Les chefs des Yukaghirs, Evens, Itelmens, Koryaks et Yakuts ont mis en garde Pavlutsky à plusieurs reprises contre la guerre avec les Tchouktches. Ils lui ont raconté des histoires terribles sur la façon dont les "vraies personnes" manient habilement les lances et les couteaux en os de baleine, la force de leur armure, la ruse de leurs guerriers. Pavlutsky a été particulièrement impressionné par les histoires sur les embuscades organisées par les Tchouktches. Ils pouvaient attendre l'ennemi pendant plusieurs jours, se confondant avec le relief environnant. Et aucun éclaireur n'a jamais été capable de les localiser comme ça. Les dirigeants ont également dit que les Tchouktches sont toujours aidés par des esprits. Le fait est que pendant la retraite, les Chukchi ont pu se dissoudre littéralement dans l'air en quelques secondes. Il est clair qu'il ne pouvait se passer de l'intervention de forces d'un autre monde.

Mais de toutes ces histoires, Pavlutsky a réussi à extraire des informations importantes. Les Toyons ont unanimement assuré que les Tchouktches n'étaient insidieux et cruels qu'à la guerre. Ils n'ont jamais touché les négociateurs, le jugeant indigne d'un guerrier. Dmitry Ivanovich a décidé d'utiliser cette noblesse.

Mais il n'a pas réussi à mettre immédiatement en œuvre le plan, car les toyons des Tchouktches ont refusé de négocier. J'ai dû me battre avec eux. Les deux parties ont subi un grand nombre de pertes, mais Pavlutsky a réussi à atteindre son objectif - les dirigeants ont accepté de le rencontrer. Ils ont été impressionnés par sa force et son courage.

Mais Dmitry Ivanovich a voulu essayer de résoudre le conflit de manière pacifique, mais n'a pas eu le temps. Quelques jours seulement avant la réunion prévue, il a été rappelé à Iakoutsk. Le major de la prison d'Anadyr a été remplacé par le centurion Vasily Shipitsin. Il n'a pas fait de cérémonie avec les invités, mais a simplement ordonné aux Cosaques de les tuer tous.

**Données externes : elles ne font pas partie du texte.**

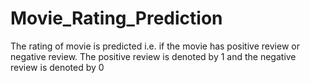 # Movie_Rating_Prediction
The rating of movie is predicted i.e. if the movie has positive review or negative review. The positive review is denoted by 1 and the negative review is denoted by 0
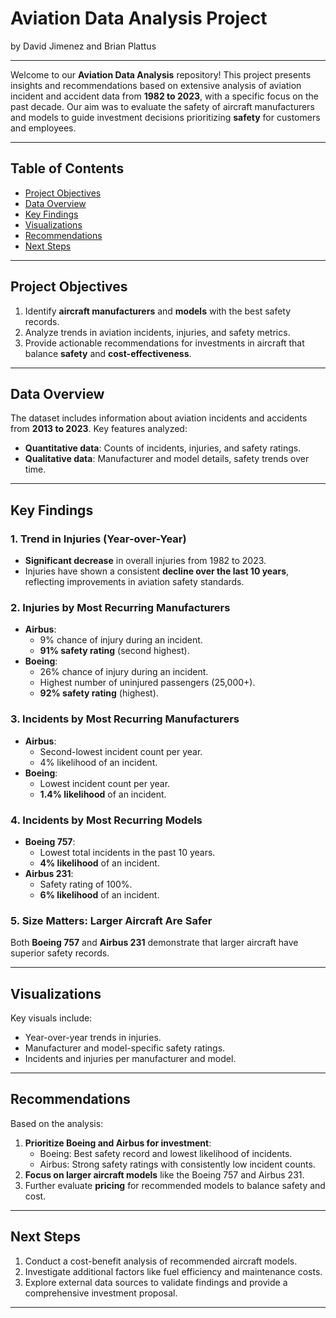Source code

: # Aviation Data Analysis Project

by David Jimenez and Brian Plattus
___

Welcome to our **Aviation Data Analysis** repository! This project presents insights and recommendations based on extensive analysis of aviation incident and accident data from **1982 to 2023**, with a specific focus on the past decade. Our aim was to evaluate the safety of aircraft manufacturers and models to guide investment decisions prioritizing **safety** for customers and employees.

---

## Table of Contents
- [Project Objectives](#project-objectives)
- [Data Overview](#data-overview)
- [Key Findings](#key-findings)
- [Visualizations](#visualizations)
- [Recommendations](#recommendations)
- [Next Steps](#next-steps)

---

## Project Objectives
1. Identify **aircraft manufacturers** and **models** with the best safety records.
2. Analyze trends in aviation incidents, injuries, and safety metrics.
3. Provide actionable recommendations for investments in aircraft that balance **safety** and **cost-effectiveness**.

---

## Data Overview

The dataset includes information about aviation incidents and accidents from **2013 to 2023**. Key features analyzed:
- **Quantitative data**: Counts of incidents, injuries, and safety ratings.
- **Qualitative data**: Manufacturer and model details, safety trends over time.

---

## Key Findings

### 1. Trend in Injuries (Year-over-Year)
- **Significant decrease** in overall injuries from 1982 to 2023.
- Injuries have shown a consistent **decline over the last 10 years**, reflecting improvements in aviation safety standards.

### 2. Injuries by Most Recurring Manufacturers
- **Airbus**:
  - 9% chance of injury during an incident.
  - **91% safety rating** (second highest).
- **Boeing**:
  - 26% chance of injury during an incident.
  - Highest number of uninjured passengers (25,000+).
  - **92% safety rating** (highest).

### 3. Incidents by Most Recurring Manufacturers
- **Airbus**:
  - Second-lowest incident count per year.
  - 4% likelihood of an incident.
- **Boeing**:
  - Lowest incident count per year.
  - **1.4% likelihood** of an incident.

### 4. Incidents by Most Recurring Models
- **Boeing 757**:
  - Lowest total incidents in the past 10 years.
  - **4% likelihood** of an incident.
- **Airbus 231**:
  - Safety rating of 100%.
  - **6% likelihood** of an incident.

### 5. Size Matters: Larger Aircraft Are Safer
Both **Boeing 757** and **Airbus 231** demonstrate that larger aircraft have superior safety records.

---

## Visualizations
Key visuals include:
- Year-over-year trends in injuries.
- Manufacturer and model-specific safety ratings.
- Incidents and injuries per manufacturer and model.

---

## Recommendations
Based on the analysis:
1. **Prioritize Boeing and Airbus for investment**:
   - Boeing: Best safety record and lowest likelihood of incidents.
   - Airbus: Strong safety ratings with consistently low incident counts.
2. **Focus on larger aircraft models** like the Boeing 757 and Airbus 231.
3. Further evaluate **pricing** for recommended models to balance safety and cost.

---

## Next Steps
1. Conduct a cost-benefit analysis of recommended aircraft models.
2. Investigate additional factors like fuel efficiency and maintenance costs.
3. Explore external data sources to validate findings and provide a comprehensive investment proposal.

---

Lorsque Dmitry Ivanovich est retourné en prison, il était fou de colère. Il a compris que maintenant il n'y avait aucun moyen de mettre fin à la guerre pacifiquement. Les Tchouktches vont commencer à se venger et ils ont certainement dû infliger leur coup au moment le plus inattendu.

Et il a décidé d'agir en premier. À sa grande surprise, Pavlutsky n'a pratiquement pas rencontré de résistance. Il s'est avéré que la mort des dirigeants a brisé le peuple. Dmitry Ivanovich s'est déplacé de plus en plus profondément dans la péninsule. Au même moment, Vitus Bering, qui commandait le bot Saint Gabriel, l'aidait sur l'eau. Il a détruit les colonies de sauvages situées sur la côte de l'océan.

Il semblait que juste un peu plus et c'est tout, les Tchouktches allaient se soumettre et devenir sujets de l'Empire russe. Mais soudain, ils ont riposté. Et, bien sûr, cela s'est produit à un moment où personne ne s'attendait à une frappe de représailles, pas même Pavlutsky. Il croyait sincèrement qu'il avait réussi à briser le peuple fier. Et je me suis cruellement trompé.

L'arme contre laquelle les Chukchi étaient impuissants

Les Tchouktches, sous la direction des nouveaux dirigeants, ont soudainement attaqué plusieurs quartiers d'hiver d'industriels russes et ont également attaqué les Yukaghirs, considérés comme les principaux alliés de Pavlutsky. Dmitry Ivanovich a répondu par une campagne punitive. Mais il n'y avait essentiellement aucun sens de sa part. Les Chukchi se sont adaptés à l'ennemi et ont cessé de s'engager dans des batailles ouvertes. Ils ont choisi la guérilla.

Le 12 mars 1747, les aborigènes attaquent les Koryaks. Ils tuèrent beaucoup d'hommes et chassèrent presque tous leurs rennes. Pavlutsky n'avait d'autre choix que de se lancer à la poursuite des Tchouktches.

Les Cosaques et les Koryaks rattrapent bientôt l'ennemi. Après une courte escarmouche, Pavloutski prit la défense d'une forteresse construite de traîneaux. Il s'attendait à ce que les Chukchi prennent d'assaut, mais il ne devina pas. Les indigènes ont réussi à attirer les Cosaques hors de leur cachette, les ont forcés à tirer un coup de feu, puis ont attaqué. Pavlutsky et son peuple n'ont pas eu le temps de se retirer dans la forteresse. Un combat au corps à corps s'ensuit. Comme il y avait beaucoup plus de Tchouktches que le major ne s'y attendait, il n'avait aucune chance de gagner. Les indigènes l'ont trompé et l'ont attiré dans un piège, mais Dmitry Ivanovich s'en est rendu compte trop tard. Il réalisa tardivement que les Chukchi s'étaient laissés rattraper, qu'ils s'étaient préparés à l'avance pour la bataille et qu'ils avaient recouvert les forces principales de neige. Pavlutsky a payé de sa vie son erreur.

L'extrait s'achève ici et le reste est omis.